Les algorithmes évolutionnaires (AE)

   Ces approches sont directement inspirées de la théorie de l’évolution de Darwin. Elles sont basées sur le principe selon lequel la vie est une compétition où seuls les mieux adaptés se reproduisent et survivent. La terminologie utilisée dans ce type d’algorithmes est empruntée au vocabulaire de la biologie. On parlera de sélection, de croisement et de mutation. Les AE utilisent la notion de population d’individus, dans laquelle chaque individu représente une solution potentielle. Ces méthodes sont très robustes et permettent d’aborder des problèmes dont la fonction peut être non continue et mal connue. En revanche elles peuvent être très gourmandes en temps de calcul. En effet, la fonction coût doit souvent être évaluée en un grand nombre de points pour obtenir l’optimum. Ces méthodes ont vu le jour dans les années 60, avec les travaux de Holland [Hol62], [Hol75]. Elles ont ensuite connu un large développement et sont actuellement des méthodes très utilisées. On distingue deux types d’algorithmes évolutionnaires adaptés à notre problématique :
• Les algorithmes génétiques (AG) qui se basent sur une représentation binaire des individus.

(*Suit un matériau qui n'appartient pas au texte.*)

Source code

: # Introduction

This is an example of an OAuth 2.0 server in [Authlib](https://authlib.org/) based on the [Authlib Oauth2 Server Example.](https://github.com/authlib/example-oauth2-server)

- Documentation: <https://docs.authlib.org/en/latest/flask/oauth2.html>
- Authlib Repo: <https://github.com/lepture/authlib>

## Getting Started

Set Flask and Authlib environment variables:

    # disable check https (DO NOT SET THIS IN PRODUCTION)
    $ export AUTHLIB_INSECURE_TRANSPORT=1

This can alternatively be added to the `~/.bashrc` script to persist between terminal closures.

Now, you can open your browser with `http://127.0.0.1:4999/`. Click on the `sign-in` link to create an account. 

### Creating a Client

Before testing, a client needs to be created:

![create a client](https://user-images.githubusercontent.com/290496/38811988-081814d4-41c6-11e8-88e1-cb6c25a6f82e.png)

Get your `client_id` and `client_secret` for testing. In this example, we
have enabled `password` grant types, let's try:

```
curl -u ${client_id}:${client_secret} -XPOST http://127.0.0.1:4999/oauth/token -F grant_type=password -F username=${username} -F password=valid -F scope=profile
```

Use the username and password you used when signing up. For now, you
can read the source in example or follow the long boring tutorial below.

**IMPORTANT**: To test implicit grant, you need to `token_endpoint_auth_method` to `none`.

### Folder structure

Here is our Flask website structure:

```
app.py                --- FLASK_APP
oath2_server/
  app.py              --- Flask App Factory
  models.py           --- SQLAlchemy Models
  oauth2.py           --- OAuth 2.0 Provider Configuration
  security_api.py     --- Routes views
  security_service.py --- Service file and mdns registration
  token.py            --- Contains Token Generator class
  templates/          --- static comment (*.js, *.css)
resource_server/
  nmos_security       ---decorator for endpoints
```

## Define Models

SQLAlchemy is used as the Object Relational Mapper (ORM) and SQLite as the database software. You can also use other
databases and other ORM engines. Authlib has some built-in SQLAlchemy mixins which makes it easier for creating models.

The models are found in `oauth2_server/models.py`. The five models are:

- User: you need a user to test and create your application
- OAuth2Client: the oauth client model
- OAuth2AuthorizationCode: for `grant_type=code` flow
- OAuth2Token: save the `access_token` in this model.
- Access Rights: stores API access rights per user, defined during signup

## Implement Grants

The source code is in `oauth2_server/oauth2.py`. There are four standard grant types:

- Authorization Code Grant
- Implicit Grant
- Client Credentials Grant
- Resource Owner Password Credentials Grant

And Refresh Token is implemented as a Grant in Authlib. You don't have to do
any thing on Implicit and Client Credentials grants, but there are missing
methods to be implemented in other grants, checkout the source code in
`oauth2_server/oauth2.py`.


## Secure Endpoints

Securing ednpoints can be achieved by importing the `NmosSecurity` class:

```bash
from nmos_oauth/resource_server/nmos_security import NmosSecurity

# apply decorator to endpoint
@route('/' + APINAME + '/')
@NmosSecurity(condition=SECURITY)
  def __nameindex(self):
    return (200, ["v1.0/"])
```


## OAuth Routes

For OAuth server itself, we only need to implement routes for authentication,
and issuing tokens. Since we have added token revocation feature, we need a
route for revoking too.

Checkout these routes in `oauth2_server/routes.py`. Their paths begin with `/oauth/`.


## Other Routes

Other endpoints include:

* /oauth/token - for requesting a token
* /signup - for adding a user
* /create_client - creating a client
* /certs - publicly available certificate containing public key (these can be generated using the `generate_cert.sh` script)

• Les stratégies d’évolution (SE) qui se basent sur une représentation en nombres réels et de dimension fixe des individus.
En effet les algorithmes génétiques et les stratégies d’évolution sont relativement bien adaptés à notre cadre de travail sur l’optimisation des assemblages et l’identification de paramètres de lois rhéologiques.
a) Stratégie d’évolution (SE) : La principale caractéristique qui différentie les AG des SE est le type de représentation, de codage, des variables d’optimisation. Pour les AG les variables d’optimisation sont codées en binaire, pour les SE les variables d’optimisation sont représentées dans l’espace des réels. A chacun de ces deux types de codage est associée une algèbre spécifique. Dans la suite on focalise la description de ce type de méthode sur les algorithmes à stratégie d’évolution. On définit tout d’abord le vocabulaire spécifique, puis ensuite le déroulement général d’un algorithme par SE sera décrit.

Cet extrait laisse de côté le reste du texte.